Saved entries:
>>>>

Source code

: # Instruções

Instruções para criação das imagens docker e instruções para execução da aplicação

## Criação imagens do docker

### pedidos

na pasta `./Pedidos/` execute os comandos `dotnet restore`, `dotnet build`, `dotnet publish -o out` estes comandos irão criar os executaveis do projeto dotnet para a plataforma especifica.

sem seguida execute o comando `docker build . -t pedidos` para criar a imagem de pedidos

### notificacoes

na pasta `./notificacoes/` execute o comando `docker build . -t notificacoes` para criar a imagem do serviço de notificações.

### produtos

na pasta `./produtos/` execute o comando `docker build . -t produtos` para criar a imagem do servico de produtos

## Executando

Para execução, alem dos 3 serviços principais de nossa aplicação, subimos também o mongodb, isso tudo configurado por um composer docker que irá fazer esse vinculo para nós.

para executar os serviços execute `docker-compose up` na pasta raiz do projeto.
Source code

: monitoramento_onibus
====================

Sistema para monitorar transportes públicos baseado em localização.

<<<<

TASK GOAL: Scan the records above for the lines holding "### notificacoes" and "Para execução, alem". Transcribe those two and every line between them word for word, and no others.

WRITTEN RESPONSE:
### notificacoes

na pasta `./notificacoes/` execute o comando `docker build . -t notificacoes` para criar a imagem do serviço de notificações.

### produtos

na pasta `./produtos/` execute o comando `docker build . -t produtos` para criar a imagem do servico de produtos

## Executando

Para execução, alem dos 3 serviços principais de nossa aplicação, subimos também o mongodb, isso tudo configurado por um composer docker que irá fazer esse vinculo para nós.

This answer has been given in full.